Abstract
Powered by flagella, many species of bacteria exhibit collective motion on a solid surface commonly known as swarming. Physical changes like cell elongation and hyper flagellation have been shown to accompany swarming phenotype. Less noticeable, however, are the contrasts of collective motion between the swarming cells and the planktonic cells of comparable cell density. Here, we show that when confined by microwells of specific sizes mounted on a soft agar surface, novel bacteria Enterobacter sp. SM3 under swarming condition exhibited “single-swirl” motion pattern distinct from “multi-swirl” motion pattern formed by its concentrated planktonic counterpart. We hypothesize that “rafting behavior” of the swarming bacteria upon dilution might account for the motion pattern difference. This was further validated through computational simulation where swarming cells are modeled by lower repulsion and stronger alignment among them than planktonic cells. Our new technical approach also enabled us to observe swarming on a non-agar tissue surface.

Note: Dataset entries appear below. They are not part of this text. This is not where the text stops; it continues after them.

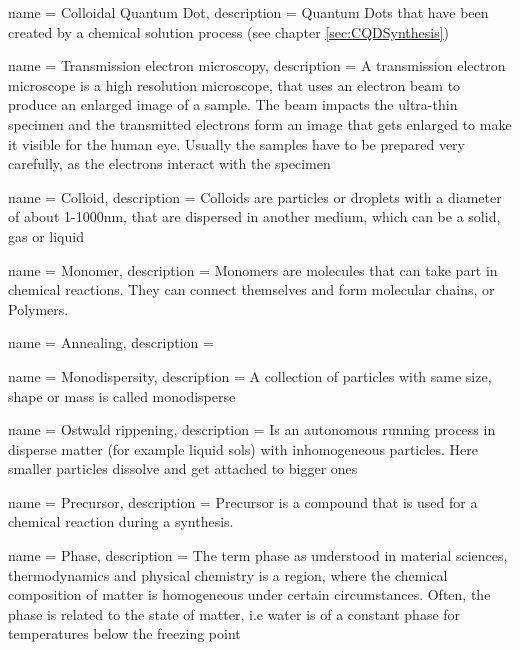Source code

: 
	{
	name				=	{Colloidal Quantum Dot},
	description	=	{Quantum Dots that have been created  by a chemical solution process (see chapter \ref{sec:CQDSynthesis})}
	}

	{
	name				= {Transmission electron microscopy},
	description	= {A transmission electron microscope is a high resolution microscope, that uses an electron beam to produce an
								 enlarged image of a sample. The beam impacts the ultra-thin specimen and the transmitted electrons form an image
								 that gets enlarged to make it visible for the human eye. Usually the samples have to be prepared very carefully,
								 as the electrons interact with the specimen}
	}
	
	{
	name				= {Colloid},
	description	= {Colloids are particles or droplets with a diameter of about 1-1000nm, that are dispersed in another medium,
								 which can be a solid, gas or liquid}
	}
	
	{
	name				= {Monomer},
	description	= {Monomers are molecules that can take part in chemical reactions. They can connect themselves and form molecular chains,
								 or Polymers.}
	}
	
	{
	name				= {Annealing},
	description	= {}
	}
	
	{
	name				= {Monodispersity},
	description	= {A collection of particles with same size, shape or mass is called monodisperse}
	}
	
	{
	name				= {Ostwald rippening},
	description	= {Is an autonomous running process in disperse matter (for example liquid sols) with inhomogeneous particles.
								 Here smaller particles dissolve and get attached to bigger ones}
	}
	
	{
	name				= {Precursor},
	description	= {Precursor is a compound that is used for a chemical reaction during a synthesis.}
	}
	
	{
	name				= {Phase},
	description	= {The term phase as understood in material sciences, thermodynamics and physical chemistry is a region, where the chemical composition
								 of matter is homogeneous under certain circumstances. 
								 Often, the phase is related to the state of matter, i.e water is of a constant phase for temperatures below the freezing point}
	}
	
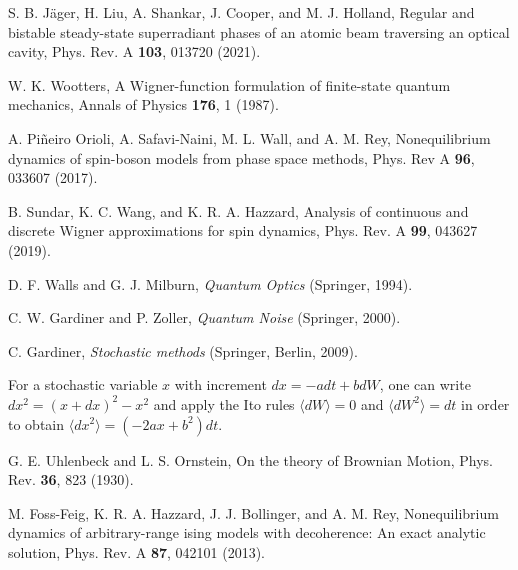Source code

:\documentclass[pra,twocolumn,showpacs,preprintnumbers,amsmath,amssymb,superscriptaddress]{revtex4-1}
\begin{document}
\begin{thebibliography}{99}
 S. B. J\"ager, H. Liu, A. Shankar, J. Cooper, and M. J. Holland, Regular and bistable steady-state superradiant phases of an atomic beam traversing an optical cavity, Phys. Rev. A {\bf 103}, 013720 (2021).	
	
	
 W. K. Wootters, A Wigner-function formulation of finite-state quantum mechanics, Annals of Physics {\bf 176}, 1 (1987).	

A. Pi\~neiro Orioli, A. Safavi-Naini, M. L. Wall, and A. M. Rey, Nonequilibrium dynamics of spin-boson models from phase space methods, Phys. Rev A {\bf 96}, 033607 (2017).


	


 B. Sundar, K. C. Wang, and K. R. A. Hazzard, Analysis of continuous and discrete Wigner approximations for spin dynamics, Phys. Rev. A {\bf 99}, 043627 (2019).

 D. F. Walls and G. J. Milburn, {\it Quantum Optics} (Springer, 1994).	

 C. W. Gardiner and P. Zoller, {\it Quantum Noise} (Springer, 2000).

 C. Gardiner, {\it Stochastic methods} (Springer, Berlin, 2009).



 For a stochastic variable $x$ with increment $dx =- a dt + b dW$, one can write  $dx^2=(x+dx)^2-x^2$ and apply  the Ito rules $\langle dW\rangle =0$ and $\langle dW^2\rangle=dt$ in order to obtain $\langle dx^2\rangle =(- 2a x + b^2) dt$. 

 G. E. Uhlenbeck and L. S. Ornstein, On the theory of Brownian Motion, Phys. Rev. {\bf 36}, 823 (1930).


		
		
 M. Foss-Feig, K. R. A. Hazzard, J. J. Bollinger, and A. M. Rey, Nonequilibrium dynamics of arbitrary-range ising models with decoherence: An exact analytic solution, Phys. Rev. A {\bf 87}, 042101 (2013).
	

\end{thebibliography}
\end{document}
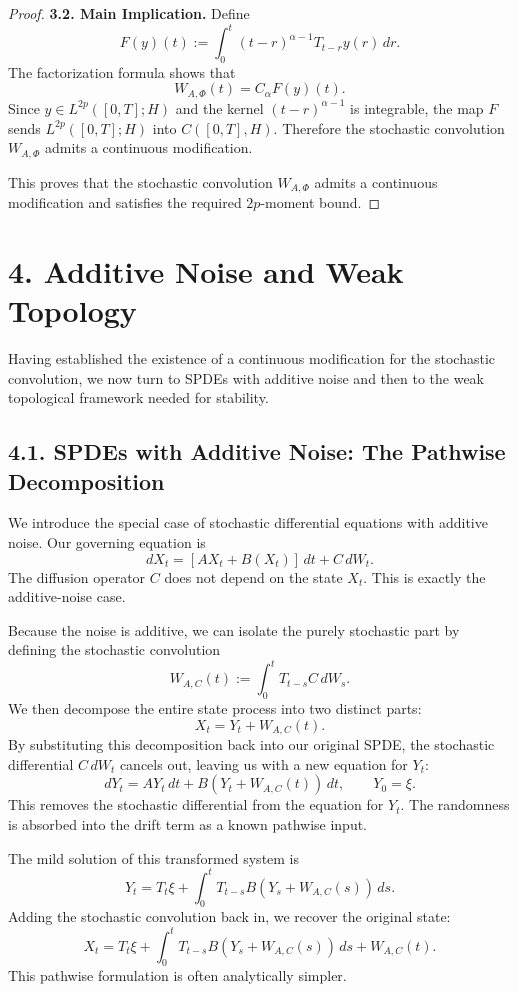 \documentclass[11pt]{article}
\theoremstyle{definition}
\theoremstyle{remark}
\begin{document}
\begin{proof}
\medskip

\noindent\textbf{3.2. Main Implication.}
Define
\[
F(y)(t):=\int_0^t (t-r)^{\alpha-1}T_{t-r}y(r)\,dr.
\]
The factorization formula shows that
\[
W_{A,\Phi}(t)=C_\alpha F(y)(t).
\]
Since \(y\in L^{2p}([0,T];H)\) and the kernel \((t-r)^{\alpha-1}\) is integrable, the map \(F\) sends \(L^{2p}([0,T];H)\) into \(C([0,T],H)\). Therefore the stochastic convolution \(W_{A,\Phi}\) admits a continuous modification.

\noindent This proves that the stochastic convolution \(W_{A,\Phi}\) admits a continuous modification and satisfies the required \(2p\)-moment bound.
\end{proof}

\section*{4. Additive Noise and Weak Topology}

Having established the existence of a continuous modification for the stochastic convolution, we now turn to SPDEs with additive noise and then to the weak topological framework needed for stability.

\subsection*{4.1. SPDEs with Additive Noise: The Pathwise Decomposition}
We introduce the special case of stochastic differential equations with additive noise. Our governing equation is
\[
dX_t=[AX_t+B(X_t)]\,dt+C\,dW_t.
\]
The diffusion operator \(C\) does not depend on the state \(X_t\). This is exactly the additive-noise case.

Because the noise is additive, we can isolate the purely stochastic part by defining the stochastic convolution
\[
W_{A,C}(t):=\int_0^t T_{t-s}C\,dW_s.
\]
We then decompose the entire state process into two distinct parts:
\[
X_t=Y_t+W_{A,C}(t).
\]
By substituting this decomposition back into our original SPDE, the stochastic differential \(C\,dW_t\) cancels out, leaving us with a new equation for \(Y_t\):
\[
dY_t=AY_t\,dt+B(Y_t+W_{A,C}(t))\,dt,
\qquad
Y_0=\xi.
\]
This removes the stochastic differential from the equation for \(Y_t\). The randomness is absorbed into the drift term as a known pathwise input.

The mild solution of this transformed system is
\[
Y_t=T_t\xi+\int_0^t T_{t-s}B(Y_s+W_{A,C}(s))\,ds.
\]
Adding the stochastic convolution back in, we recover the original state:
\[
X_t=T_t\xi+\int_0^t T_{t-s}B(Y_s+W_{A,C}(s))\,ds+W_{A,C}(t).
\]
This pathwise formulation is often analytically simpler.
\end{document}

Competing Interest Statement
Weijie Chen, Neha Mani, Jay X. Tang and Sridhar Mani filed a U.S. patent application (Application No. 63033369). Other authors declare no conflict of interest.
Footnotes
Conflict of interest, Weijie Chen, Neha Mani, Jay X. Tang and Sridhar Mani filed a U.S. patent application (Application No. 63033369). Other authors declare no conflict of interest.